Figure 1: Watch this video about getting started with ggplot2 (It is 7 min and 17 sec long), from STAT 545.

As described in the video above ggplot is built on a framework for building plots called the grammar of graphics. A major idea here is that plots are made up of data that we map onto aesthetic attributes.

Lets unpack this sentence, because there’s a lot there. Say we wanted to make a very simple plot e.g. observations for categorical data, or a simple histogram for a single continuous variable. Here we are mapping this variable onto a single aesthetic attribute – the x-axis.

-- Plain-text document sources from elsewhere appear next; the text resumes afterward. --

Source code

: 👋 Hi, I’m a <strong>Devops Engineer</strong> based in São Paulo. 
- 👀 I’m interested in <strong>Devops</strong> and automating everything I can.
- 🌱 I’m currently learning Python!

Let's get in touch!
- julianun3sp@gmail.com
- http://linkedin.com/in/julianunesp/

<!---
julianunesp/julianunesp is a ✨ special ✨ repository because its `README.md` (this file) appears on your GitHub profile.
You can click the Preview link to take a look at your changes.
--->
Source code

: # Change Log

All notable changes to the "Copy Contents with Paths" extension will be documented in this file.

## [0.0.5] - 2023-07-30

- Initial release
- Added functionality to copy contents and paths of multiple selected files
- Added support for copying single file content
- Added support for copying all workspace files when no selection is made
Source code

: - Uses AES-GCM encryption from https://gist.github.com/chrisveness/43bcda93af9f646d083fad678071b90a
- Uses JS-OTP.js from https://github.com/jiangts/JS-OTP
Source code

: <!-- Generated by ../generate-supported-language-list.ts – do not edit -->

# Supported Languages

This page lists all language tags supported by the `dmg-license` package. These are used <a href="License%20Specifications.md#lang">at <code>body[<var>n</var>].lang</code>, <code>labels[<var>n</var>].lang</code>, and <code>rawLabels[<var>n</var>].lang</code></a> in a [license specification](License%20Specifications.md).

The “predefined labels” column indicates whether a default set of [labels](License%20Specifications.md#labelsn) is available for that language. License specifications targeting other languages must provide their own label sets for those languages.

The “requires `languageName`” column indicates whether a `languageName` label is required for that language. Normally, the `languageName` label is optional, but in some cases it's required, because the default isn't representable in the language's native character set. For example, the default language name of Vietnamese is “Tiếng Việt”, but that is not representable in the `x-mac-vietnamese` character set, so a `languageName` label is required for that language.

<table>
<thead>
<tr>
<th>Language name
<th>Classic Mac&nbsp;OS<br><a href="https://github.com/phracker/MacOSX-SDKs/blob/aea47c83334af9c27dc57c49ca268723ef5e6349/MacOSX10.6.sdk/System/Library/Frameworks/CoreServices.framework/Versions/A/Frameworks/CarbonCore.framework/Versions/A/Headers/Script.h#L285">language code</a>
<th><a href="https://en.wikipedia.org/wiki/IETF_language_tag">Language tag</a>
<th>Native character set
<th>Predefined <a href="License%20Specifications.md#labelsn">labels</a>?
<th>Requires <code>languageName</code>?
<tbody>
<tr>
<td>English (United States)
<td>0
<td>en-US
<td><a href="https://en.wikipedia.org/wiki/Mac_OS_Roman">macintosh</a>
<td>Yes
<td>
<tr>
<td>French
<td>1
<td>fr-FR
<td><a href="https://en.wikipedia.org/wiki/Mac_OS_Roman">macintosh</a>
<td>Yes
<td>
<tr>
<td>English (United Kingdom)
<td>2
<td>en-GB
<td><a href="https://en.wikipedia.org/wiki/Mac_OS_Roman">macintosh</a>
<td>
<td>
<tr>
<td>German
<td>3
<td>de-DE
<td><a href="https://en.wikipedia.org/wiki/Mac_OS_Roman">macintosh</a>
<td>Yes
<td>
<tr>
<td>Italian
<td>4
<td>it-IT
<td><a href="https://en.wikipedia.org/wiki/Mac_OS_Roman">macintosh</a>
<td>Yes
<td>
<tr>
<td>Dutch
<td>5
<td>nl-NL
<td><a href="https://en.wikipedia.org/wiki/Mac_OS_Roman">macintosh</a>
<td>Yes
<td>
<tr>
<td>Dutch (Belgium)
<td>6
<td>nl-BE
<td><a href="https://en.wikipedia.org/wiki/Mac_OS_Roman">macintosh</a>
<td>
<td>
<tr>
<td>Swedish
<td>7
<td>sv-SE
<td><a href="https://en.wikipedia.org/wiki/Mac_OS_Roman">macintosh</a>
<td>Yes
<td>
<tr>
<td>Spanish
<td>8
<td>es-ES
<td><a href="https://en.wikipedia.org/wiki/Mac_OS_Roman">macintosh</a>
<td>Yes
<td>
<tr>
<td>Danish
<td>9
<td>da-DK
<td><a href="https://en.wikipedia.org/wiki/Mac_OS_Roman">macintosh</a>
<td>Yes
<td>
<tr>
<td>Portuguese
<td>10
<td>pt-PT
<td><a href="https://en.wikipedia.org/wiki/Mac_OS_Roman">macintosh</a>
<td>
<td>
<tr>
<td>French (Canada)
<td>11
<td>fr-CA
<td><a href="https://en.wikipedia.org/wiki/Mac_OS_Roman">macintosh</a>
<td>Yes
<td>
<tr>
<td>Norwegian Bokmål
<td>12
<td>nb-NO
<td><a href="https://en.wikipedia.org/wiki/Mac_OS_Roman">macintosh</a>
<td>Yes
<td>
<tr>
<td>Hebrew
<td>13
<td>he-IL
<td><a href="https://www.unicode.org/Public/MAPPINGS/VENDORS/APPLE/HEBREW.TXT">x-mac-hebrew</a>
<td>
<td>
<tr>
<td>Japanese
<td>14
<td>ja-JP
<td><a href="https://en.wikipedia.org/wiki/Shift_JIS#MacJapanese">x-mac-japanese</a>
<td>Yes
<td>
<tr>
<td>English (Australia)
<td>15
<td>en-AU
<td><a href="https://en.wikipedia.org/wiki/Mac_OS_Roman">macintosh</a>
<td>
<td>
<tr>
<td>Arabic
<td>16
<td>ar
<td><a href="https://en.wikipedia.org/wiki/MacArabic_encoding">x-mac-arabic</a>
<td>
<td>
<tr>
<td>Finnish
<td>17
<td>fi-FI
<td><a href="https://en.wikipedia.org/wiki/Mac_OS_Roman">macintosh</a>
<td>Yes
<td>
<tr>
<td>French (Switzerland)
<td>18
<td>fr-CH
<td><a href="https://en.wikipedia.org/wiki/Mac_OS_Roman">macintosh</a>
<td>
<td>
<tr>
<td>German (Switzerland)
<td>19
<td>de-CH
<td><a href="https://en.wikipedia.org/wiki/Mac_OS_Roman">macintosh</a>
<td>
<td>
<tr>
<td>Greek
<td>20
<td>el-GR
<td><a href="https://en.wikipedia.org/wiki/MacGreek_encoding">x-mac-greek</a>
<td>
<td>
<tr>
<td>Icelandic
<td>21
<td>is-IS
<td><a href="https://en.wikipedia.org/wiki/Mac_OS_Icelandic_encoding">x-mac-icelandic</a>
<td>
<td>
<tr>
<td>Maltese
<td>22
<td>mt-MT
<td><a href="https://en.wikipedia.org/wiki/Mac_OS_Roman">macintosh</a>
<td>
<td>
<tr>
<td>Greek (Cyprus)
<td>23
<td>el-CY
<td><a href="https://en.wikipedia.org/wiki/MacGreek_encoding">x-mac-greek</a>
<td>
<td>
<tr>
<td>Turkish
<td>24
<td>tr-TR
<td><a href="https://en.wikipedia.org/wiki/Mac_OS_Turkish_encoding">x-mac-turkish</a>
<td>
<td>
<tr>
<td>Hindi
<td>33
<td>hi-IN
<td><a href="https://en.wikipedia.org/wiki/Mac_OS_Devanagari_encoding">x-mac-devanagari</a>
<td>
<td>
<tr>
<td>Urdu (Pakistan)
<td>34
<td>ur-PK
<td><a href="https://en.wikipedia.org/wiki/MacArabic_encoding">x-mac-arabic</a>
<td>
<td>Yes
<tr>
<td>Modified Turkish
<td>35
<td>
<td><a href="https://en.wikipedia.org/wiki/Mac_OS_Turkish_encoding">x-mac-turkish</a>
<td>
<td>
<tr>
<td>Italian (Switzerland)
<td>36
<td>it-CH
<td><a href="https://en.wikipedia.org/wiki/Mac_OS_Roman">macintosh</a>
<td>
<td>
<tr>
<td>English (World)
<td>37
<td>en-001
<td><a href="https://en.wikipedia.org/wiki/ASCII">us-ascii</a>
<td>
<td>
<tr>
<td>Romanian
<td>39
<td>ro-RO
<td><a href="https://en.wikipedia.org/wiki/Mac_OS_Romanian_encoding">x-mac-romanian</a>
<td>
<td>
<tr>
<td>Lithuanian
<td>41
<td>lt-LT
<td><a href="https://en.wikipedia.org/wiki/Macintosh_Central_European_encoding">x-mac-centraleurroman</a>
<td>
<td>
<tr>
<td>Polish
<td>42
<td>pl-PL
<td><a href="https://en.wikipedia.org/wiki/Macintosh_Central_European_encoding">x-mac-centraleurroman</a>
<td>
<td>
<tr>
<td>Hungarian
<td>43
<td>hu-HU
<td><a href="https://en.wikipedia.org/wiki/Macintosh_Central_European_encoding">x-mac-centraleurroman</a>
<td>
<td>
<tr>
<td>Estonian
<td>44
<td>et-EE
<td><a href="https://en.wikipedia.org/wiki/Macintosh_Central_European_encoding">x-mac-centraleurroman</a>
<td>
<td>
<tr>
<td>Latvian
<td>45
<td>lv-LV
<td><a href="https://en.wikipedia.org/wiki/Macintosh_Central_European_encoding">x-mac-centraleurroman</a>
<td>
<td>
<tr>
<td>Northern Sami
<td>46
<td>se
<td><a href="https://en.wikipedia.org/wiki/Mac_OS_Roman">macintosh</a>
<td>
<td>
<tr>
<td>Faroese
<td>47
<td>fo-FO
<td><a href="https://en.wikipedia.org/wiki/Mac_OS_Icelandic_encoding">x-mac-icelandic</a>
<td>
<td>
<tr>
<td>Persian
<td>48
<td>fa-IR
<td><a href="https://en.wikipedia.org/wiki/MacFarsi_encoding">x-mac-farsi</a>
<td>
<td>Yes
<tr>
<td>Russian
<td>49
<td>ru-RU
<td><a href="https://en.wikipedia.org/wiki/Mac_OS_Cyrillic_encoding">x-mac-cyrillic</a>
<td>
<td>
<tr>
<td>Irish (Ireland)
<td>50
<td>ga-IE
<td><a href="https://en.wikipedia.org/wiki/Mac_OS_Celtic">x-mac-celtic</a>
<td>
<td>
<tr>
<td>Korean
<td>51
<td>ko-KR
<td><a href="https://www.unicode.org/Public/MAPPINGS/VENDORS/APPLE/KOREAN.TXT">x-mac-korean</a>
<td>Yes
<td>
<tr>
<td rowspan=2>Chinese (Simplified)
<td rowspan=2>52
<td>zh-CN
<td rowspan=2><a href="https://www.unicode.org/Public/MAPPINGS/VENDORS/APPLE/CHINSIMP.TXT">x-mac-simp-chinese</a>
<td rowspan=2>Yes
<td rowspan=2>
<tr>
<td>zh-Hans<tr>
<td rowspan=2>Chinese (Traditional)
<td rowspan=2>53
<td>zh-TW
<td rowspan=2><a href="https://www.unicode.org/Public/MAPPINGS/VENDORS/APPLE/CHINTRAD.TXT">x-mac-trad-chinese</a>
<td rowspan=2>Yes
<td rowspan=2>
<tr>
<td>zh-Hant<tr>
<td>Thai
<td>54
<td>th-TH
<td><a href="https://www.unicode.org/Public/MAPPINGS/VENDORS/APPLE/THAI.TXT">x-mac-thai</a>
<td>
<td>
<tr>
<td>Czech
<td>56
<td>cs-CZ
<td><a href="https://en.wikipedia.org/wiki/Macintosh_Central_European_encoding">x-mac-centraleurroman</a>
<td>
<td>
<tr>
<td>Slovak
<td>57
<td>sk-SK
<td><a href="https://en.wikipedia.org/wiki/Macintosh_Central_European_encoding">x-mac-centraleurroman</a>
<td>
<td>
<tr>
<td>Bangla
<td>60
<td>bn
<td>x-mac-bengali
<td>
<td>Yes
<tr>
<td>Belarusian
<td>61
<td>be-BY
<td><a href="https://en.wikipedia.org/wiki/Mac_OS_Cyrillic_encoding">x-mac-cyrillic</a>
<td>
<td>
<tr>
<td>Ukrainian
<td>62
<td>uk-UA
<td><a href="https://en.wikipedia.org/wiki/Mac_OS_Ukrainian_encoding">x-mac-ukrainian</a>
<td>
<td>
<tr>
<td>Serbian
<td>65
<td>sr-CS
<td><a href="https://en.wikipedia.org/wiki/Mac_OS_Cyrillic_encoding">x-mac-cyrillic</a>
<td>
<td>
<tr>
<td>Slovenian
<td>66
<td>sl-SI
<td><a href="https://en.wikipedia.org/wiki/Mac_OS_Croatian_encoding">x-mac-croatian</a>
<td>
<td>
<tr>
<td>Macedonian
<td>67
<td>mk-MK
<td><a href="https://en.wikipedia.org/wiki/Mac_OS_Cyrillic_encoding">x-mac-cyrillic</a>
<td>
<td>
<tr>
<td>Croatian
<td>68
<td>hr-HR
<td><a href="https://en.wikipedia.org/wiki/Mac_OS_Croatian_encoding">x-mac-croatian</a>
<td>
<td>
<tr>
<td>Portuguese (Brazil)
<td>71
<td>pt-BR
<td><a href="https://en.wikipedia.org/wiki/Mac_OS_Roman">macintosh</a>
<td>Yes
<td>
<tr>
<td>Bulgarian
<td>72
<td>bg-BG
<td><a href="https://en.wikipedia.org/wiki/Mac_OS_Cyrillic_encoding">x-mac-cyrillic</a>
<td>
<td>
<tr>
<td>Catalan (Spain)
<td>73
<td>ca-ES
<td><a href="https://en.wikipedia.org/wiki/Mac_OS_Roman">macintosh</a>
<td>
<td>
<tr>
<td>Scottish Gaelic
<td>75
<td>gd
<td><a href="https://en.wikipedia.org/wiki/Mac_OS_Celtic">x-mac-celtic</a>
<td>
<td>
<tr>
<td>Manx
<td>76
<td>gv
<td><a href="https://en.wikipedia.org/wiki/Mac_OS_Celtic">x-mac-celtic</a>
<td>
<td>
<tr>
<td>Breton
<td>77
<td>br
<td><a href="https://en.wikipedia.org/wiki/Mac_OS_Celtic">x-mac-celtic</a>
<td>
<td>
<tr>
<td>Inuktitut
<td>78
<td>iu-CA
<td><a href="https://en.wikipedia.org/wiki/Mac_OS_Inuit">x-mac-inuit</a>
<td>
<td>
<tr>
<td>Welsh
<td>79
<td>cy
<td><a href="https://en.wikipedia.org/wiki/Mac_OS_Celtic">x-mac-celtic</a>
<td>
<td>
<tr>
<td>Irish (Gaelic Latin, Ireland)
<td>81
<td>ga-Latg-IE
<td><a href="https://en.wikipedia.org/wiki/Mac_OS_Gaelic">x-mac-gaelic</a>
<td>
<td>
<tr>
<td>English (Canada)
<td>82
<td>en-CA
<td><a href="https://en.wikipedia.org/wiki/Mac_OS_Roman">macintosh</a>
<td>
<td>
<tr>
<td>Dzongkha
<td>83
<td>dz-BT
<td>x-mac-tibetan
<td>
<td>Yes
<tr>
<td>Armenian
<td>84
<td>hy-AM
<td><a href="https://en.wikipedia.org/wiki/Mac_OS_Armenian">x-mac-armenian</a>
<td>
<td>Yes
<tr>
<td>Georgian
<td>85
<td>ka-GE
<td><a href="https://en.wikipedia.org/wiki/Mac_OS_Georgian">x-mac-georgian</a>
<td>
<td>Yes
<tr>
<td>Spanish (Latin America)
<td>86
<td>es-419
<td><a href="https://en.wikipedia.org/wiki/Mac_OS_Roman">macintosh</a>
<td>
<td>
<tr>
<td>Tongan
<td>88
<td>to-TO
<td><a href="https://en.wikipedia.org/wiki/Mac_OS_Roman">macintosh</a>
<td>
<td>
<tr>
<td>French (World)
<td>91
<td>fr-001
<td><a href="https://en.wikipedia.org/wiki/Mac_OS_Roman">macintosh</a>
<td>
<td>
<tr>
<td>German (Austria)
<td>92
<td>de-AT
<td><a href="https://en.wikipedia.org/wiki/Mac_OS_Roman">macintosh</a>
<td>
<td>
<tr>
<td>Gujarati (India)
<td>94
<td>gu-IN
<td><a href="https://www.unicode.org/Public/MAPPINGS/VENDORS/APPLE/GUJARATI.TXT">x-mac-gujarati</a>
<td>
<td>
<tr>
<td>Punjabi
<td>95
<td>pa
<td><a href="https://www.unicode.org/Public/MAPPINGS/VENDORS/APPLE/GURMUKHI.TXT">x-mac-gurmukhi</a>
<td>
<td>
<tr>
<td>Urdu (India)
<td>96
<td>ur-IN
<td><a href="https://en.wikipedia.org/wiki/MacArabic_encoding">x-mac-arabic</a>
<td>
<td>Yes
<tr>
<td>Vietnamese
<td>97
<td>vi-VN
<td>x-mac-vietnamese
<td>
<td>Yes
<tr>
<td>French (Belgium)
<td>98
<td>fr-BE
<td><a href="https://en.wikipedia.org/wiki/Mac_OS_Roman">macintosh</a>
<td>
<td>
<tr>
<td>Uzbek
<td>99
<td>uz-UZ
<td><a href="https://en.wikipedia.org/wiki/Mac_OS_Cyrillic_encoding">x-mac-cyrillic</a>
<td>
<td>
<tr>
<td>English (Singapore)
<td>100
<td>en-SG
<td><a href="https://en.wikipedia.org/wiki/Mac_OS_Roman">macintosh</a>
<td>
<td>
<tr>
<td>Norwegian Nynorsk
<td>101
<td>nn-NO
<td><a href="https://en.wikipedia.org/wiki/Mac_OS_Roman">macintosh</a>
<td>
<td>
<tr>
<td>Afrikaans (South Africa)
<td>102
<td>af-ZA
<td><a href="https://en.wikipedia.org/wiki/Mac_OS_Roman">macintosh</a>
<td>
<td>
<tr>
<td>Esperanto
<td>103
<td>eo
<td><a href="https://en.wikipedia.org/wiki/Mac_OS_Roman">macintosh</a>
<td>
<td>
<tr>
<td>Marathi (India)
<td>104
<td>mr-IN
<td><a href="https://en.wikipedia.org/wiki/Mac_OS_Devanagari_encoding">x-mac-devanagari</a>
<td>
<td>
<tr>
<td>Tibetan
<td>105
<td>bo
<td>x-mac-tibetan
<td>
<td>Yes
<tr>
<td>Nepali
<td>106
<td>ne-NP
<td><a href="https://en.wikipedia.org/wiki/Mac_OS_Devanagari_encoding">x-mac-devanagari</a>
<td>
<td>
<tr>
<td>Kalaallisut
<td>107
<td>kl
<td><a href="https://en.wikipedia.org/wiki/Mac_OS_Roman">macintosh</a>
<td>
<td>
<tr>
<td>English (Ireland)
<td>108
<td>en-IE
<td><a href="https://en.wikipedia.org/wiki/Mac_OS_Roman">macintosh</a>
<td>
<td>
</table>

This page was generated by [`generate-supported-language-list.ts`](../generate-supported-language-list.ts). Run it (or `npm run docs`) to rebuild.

There’s way more nuance / awesomeness / power / ideas behind ggplot2 which we will reveal just in time over the term, but here we get going with the essential concepts. If you want to learn more about ggplot in one place, check out the ggplot2 book (Wickham 2016) and/or the socviz book (Healy 2018).

Mapping aesthetics to variables

So first we need to think of the variables we hope to map onto an aesthetic. We will first explore this idea by building a scatterplot.

Scatterplots

Two of the most familiar and commonly used aesthetics are x and y. When we have two continuous variables we usually map the explanatory variable onto the x axis and the response variable onto the y. We then tell ggplot that we want to display the data as points with geom_point().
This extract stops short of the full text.